__To do__: All the data below goes into the copy word for word, but the pictures don't.

Dataset entries section start

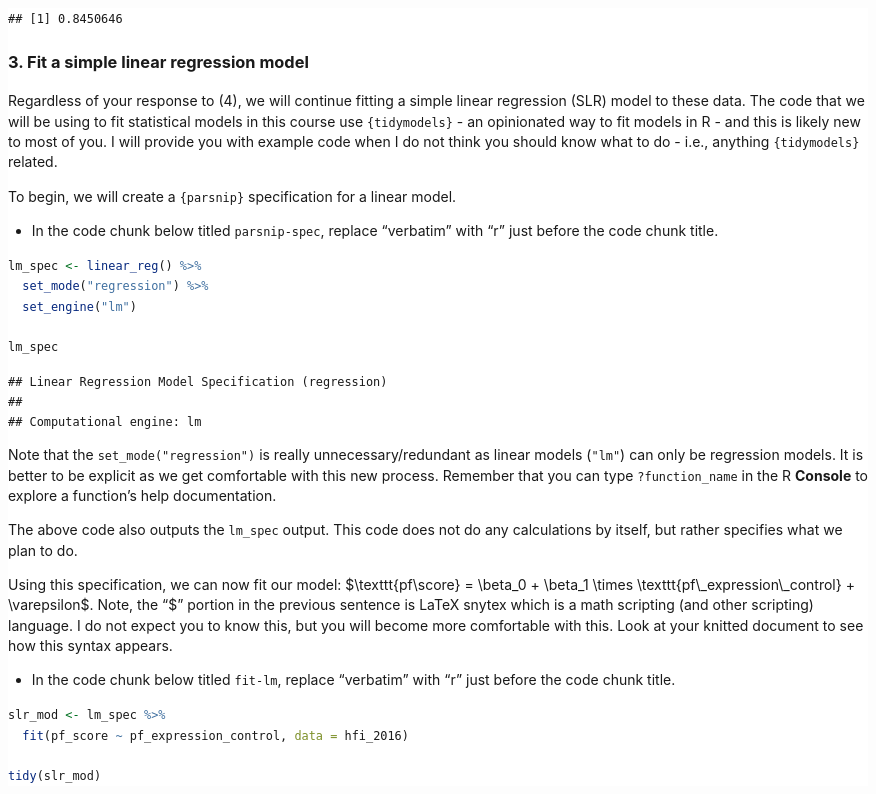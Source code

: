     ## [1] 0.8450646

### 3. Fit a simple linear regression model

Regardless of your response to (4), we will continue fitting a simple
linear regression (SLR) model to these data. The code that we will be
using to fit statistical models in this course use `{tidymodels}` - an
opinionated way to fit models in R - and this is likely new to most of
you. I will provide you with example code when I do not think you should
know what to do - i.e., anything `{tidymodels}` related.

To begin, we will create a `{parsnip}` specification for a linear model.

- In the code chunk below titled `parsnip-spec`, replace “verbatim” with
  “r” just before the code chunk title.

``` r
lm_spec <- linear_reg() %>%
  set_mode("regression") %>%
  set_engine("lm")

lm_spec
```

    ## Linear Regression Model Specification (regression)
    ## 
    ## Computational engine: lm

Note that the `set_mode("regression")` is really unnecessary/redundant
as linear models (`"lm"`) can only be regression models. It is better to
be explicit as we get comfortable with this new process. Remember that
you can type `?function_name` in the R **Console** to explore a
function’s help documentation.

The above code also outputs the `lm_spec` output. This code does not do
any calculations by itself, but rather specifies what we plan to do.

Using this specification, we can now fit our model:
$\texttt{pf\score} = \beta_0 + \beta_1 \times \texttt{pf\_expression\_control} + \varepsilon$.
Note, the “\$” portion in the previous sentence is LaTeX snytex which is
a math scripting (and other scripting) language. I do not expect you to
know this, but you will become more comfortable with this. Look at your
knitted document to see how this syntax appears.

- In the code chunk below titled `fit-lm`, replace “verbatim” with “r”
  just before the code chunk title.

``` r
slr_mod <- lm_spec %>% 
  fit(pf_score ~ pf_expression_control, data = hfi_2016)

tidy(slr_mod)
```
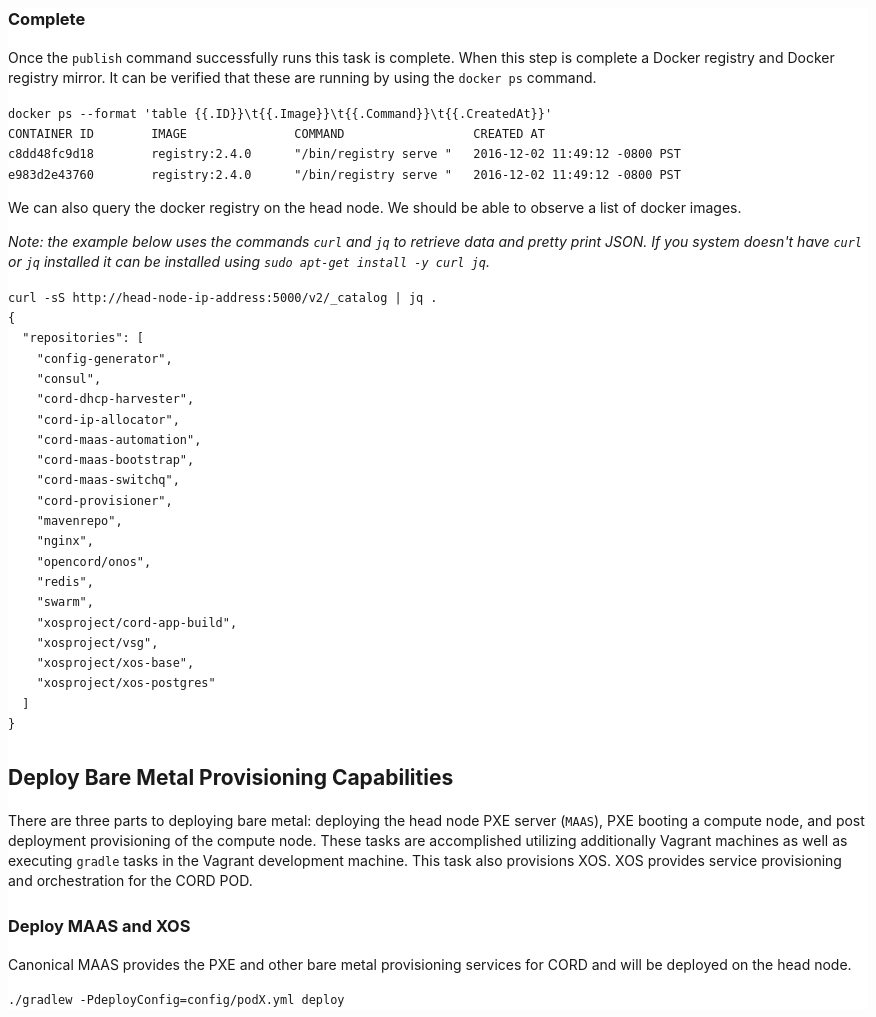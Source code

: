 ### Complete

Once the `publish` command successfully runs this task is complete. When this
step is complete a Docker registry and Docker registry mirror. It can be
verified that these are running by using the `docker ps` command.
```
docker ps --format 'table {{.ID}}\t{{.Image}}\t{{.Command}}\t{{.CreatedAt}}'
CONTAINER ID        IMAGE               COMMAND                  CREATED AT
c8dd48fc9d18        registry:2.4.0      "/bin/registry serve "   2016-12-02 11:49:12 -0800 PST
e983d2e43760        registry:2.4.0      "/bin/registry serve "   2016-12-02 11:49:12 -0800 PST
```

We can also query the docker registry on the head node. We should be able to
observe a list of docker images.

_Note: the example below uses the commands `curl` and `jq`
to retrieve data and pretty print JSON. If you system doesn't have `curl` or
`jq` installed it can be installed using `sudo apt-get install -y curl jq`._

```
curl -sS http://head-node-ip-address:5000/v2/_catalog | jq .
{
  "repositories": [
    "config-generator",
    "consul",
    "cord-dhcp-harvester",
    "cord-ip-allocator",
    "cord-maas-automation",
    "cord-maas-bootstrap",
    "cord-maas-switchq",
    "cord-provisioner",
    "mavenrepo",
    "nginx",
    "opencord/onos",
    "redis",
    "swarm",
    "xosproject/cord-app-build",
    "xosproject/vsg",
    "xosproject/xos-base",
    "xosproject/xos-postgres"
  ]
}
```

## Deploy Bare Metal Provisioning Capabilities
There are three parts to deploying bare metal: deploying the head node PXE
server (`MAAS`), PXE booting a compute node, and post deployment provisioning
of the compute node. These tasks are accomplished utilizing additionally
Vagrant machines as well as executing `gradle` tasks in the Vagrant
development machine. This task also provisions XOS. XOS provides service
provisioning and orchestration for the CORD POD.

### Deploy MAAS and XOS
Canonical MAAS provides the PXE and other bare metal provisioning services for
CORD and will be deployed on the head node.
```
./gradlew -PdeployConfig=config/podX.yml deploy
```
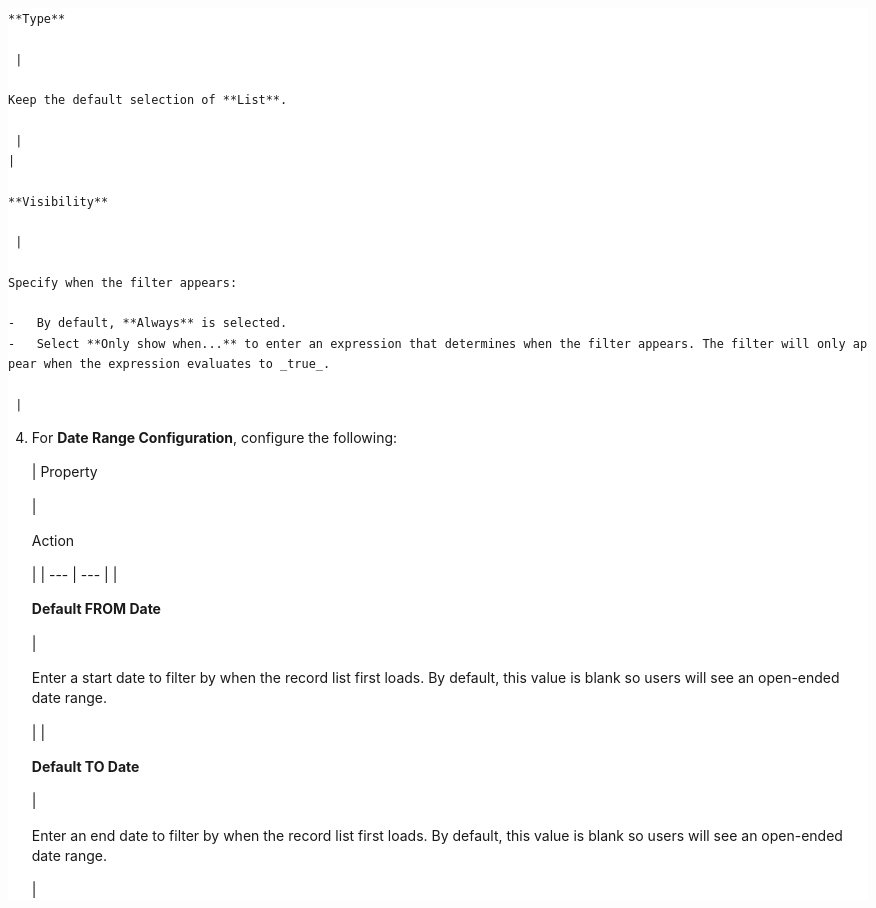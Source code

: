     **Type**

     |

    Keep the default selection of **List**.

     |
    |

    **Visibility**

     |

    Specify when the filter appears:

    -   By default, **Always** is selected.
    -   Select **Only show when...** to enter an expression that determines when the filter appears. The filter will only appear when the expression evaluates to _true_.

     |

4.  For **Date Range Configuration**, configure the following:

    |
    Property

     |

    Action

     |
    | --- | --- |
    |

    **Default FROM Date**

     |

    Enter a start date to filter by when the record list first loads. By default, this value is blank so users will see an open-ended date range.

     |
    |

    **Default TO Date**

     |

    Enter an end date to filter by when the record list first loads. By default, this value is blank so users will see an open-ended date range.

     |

Dataset entries section end

__Your solution__:
Source code

:     ## [1] 0.8450646

### 3. Fit a simple linear regression model

Regardless of your response to (4), we will continue fitting a simple
linear regression (SLR) model to these data. The code that we will be
using to fit statistical models in this course use `{tidymodels}` - an
opinionated way to fit models in R - and this is likely new to most of
you. I will provide you with example code when I do not think you should
know what to do - i.e., anything `{tidymodels}` related.

To begin, we will create a `{parsnip}` specification for a linear model.

- In the code chunk below titled `parsnip-spec`, replace “verbatim” with
  “r” just before the code chunk title.

``` r
lm_spec <- linear_reg() %>%
  set_mode("regression") %>%
  set_engine("lm")

lm_spec
```

    ## Linear Regression Model Specification (regression)
    ## 
    ## Computational engine: lm

Note that the `set_mode("regression")` is really unnecessary/redundant
as linear models (`"lm"`) can only be regression models. It is better to
be explicit as we get comfortable with this new process. Remember that
you can type `?function_name` in the R **Console** to explore a
function’s help documentation.

The above code also outputs the `lm_spec` output. This code does not do
any calculations by itself, but rather specifies what we plan to do.

Using this specification, we can now fit our model:
$\texttt{pf\score} = \beta_0 + \beta_1 \times \texttt{pf\_expression\_control} + \varepsilon$.
Note, the “\$” portion in the previous sentence is LaTeX snytex which is
a math scripting (and other scripting) language. I do not expect you to
know this, but you will become more comfortable with this. Look at your
knitted document to see how this syntax appears.

- In the code chunk below titled `fit-lm`, replace “verbatim” with “r”
  just before the code chunk title.

``` r
slr_mod <- lm_spec %>% 
  fit(pf_score ~ pf_expression_control, data = hfi_2016)

tidy(slr_mod)
```
Source code

: ### Complete

Once the `publish` command successfully runs this task is complete. When this
step is complete a Docker registry and Docker registry mirror. It can be
verified that these are running by using the `docker ps` command.
```
docker ps --format 'table {{.ID}}\t{{.Image}}\t{{.Command}}\t{{.CreatedAt}}'
CONTAINER ID        IMAGE               COMMAND                  CREATED AT
c8dd48fc9d18        registry:2.4.0      "/bin/registry serve "   2016-12-02 11:49:12 -0800 PST
e983d2e43760        registry:2.4.0      "/bin/registry serve "   2016-12-02 11:49:12 -0800 PST
```

We can also query the docker registry on the head node. We should be able to
observe a list of docker images.

_Note: the example below uses the commands `curl` and `jq`
to retrieve data and pretty print JSON. If you system doesn't have `curl` or
`jq` installed it can be installed using `sudo apt-get install -y curl jq`._

```
curl -sS http://head-node-ip-address:5000/v2/_catalog | jq .
{
  "repositories": [
    "config-generator",
    "consul",
    "cord-dhcp-harvester",
    "cord-ip-allocator",
    "cord-maas-automation",
    "cord-maas-bootstrap",
    "cord-maas-switchq",
    "cord-provisioner",
    "mavenrepo",
    "nginx",
    "opencord/onos",
    "redis",
    "swarm",
    "xosproject/cord-app-build",
    "xosproject/vsg",
    "xosproject/xos-base",
    "xosproject/xos-postgres"
  ]
}
```

## Deploy Bare Metal Provisioning Capabilities
There are three parts to deploying bare metal: deploying the head node PXE
server (`MAAS`), PXE booting a compute node, and post deployment provisioning
of the compute node. These tasks are accomplished utilizing additionally
Vagrant machines as well as executing `gradle` tasks in the Vagrant
development machine. This task also provisions XOS. XOS provides service
provisioning and orchestration for the CORD POD.

### Deploy MAAS and XOS
Canonical MAAS provides the PXE and other bare metal provisioning services for
CORD and will be deployed on the head node.
```
./gradlew -PdeployConfig=config/podX.yml deploy
```
Source code

:     **Type**

     |

    Keep the default selection of **List**.

     |
    |

    **Visibility**

     |

    Specify when the filter appears:

    -   By default, **Always** is selected.
    -   Select **Only show when...** to enter an expression that determines when the filter appears. The filter will only appear when the expression evaluates to _true_.

     |

4.  For **Date Range Configuration**, configure the following:

    |
    Property

     |

    Action

     |
    | --- | --- |
    |

    **Default FROM Date**

     |

    Enter a start date to filter by when the record list first loads. By default, this value is blank so users will see an open-ended date range.

     |
    |

    **Default TO Date**

     |

    Enter an end date to filter by when the record list first loads. By default, this value is blank so users will see an open-ended date range.

     |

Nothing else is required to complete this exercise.